Entries provided Block Start
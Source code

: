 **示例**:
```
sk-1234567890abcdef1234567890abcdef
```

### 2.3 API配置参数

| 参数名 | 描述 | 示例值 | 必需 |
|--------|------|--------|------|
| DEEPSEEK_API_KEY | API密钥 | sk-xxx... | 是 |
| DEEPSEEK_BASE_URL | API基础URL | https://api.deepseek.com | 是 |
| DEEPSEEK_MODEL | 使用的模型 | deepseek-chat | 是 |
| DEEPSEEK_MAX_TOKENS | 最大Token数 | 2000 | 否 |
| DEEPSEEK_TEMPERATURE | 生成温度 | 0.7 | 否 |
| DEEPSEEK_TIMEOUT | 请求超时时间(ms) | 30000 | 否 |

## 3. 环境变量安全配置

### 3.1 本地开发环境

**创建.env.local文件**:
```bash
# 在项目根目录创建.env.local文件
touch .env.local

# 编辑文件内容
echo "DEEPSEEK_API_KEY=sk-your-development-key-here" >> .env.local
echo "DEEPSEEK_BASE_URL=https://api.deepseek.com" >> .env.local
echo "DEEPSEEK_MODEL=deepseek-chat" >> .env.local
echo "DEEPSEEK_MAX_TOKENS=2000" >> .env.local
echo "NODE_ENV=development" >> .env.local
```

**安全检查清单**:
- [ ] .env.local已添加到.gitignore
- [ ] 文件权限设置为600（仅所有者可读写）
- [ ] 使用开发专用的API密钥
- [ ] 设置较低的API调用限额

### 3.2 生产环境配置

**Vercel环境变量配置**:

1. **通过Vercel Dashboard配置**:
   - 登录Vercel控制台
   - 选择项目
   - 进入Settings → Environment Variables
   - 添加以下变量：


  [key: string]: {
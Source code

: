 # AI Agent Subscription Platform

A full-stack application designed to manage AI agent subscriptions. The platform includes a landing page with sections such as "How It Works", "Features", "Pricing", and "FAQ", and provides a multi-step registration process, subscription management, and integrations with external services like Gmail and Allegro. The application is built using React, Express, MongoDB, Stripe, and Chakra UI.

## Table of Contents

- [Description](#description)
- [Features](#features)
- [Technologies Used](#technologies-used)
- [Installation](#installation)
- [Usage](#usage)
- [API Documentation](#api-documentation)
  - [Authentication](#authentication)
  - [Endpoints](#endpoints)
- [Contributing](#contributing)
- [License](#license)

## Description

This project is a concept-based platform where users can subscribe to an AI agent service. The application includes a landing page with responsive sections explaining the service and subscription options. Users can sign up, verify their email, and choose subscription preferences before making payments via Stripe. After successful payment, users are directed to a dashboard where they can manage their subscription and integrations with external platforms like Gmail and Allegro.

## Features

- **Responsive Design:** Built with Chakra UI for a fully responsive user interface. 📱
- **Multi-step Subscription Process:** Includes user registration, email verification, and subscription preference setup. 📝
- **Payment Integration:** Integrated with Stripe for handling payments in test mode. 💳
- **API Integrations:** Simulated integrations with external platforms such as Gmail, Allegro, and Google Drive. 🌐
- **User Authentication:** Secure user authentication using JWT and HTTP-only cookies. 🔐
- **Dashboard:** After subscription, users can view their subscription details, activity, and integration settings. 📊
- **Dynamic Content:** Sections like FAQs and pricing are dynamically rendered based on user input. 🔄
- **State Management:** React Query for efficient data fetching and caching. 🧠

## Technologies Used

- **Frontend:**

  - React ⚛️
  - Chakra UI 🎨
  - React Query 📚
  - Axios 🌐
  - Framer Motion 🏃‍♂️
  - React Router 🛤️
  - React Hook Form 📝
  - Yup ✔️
Entries provided Block End
▶ **Problem to solve**
Give back every line from the beginning of the records through the line holding "A full-stack application", exactly as it reads, and leave out the rest.

▶ **Output**
Source code

: **示例**:
```
sk-1234567890abcdef1234567890abcdef
```

### 2.3 API配置参数

| 参数名 | 描述 | 示例值 | 必需 |
|--------|------|--------|------|
| DEEPSEEK_API_KEY | API密钥 | sk-xxx... | 是 |
| DEEPSEEK_BASE_URL | API基础URL | https://api.deepseek.com | 是 |
| DEEPSEEK_MODEL | 使用的模型 | deepseek-chat | 是 |
| DEEPSEEK_MAX_TOKENS | 最大Token数 | 2000 | 否 |
| DEEPSEEK_TEMPERATURE | 生成温度 | 0.7 | 否 |
| DEEPSEEK_TIMEOUT | 请求超时时间(ms) | 30000 | 否 |

## 3. 环境变量安全配置

### 3.1 本地开发环境

**创建.env.local文件**:
```bash
# 在项目根目录创建.env.local文件
touch .env.local

# 编辑文件内容
echo "DEEPSEEK_API_KEY=sk-your-development-key-here" >> .env.local
echo "DEEPSEEK_BASE_URL=https://api.deepseek.com" >> .env.local
echo "DEEPSEEK_MODEL=deepseek-chat" >> .env.local
echo "DEEPSEEK_MAX_TOKENS=2000" >> .env.local
echo "NODE_ENV=development" >> .env.local
```

**安全检查清单**:
- [ ] .env.local已添加到.gitignore
- [ ] 文件权限设置为600（仅所有者可读写）
- [ ] 使用开发专用的API密钥
- [ ] 设置较低的API调用限额

### 3.2 生产环境配置

**Vercel环境变量配置**:

1. **通过Vercel Dashboard配置**:
   - 登录Vercel控制台
   - 选择项目
   - 进入Settings → Environment Variables
   - 添加以下变量：


  [key: string]: {
Source code

: # AI Agent Subscription Platform

A full-stack application designed to manage AI agent subscriptions. The platform includes a landing page with sections such as "How It Works", "Features", "Pricing", and "FAQ", and provides a multi-step registration process, subscription management, and integrations with external services like Gmail and Allegro. The application is built using React, Express, MongoDB, Stripe, and Chakra UI.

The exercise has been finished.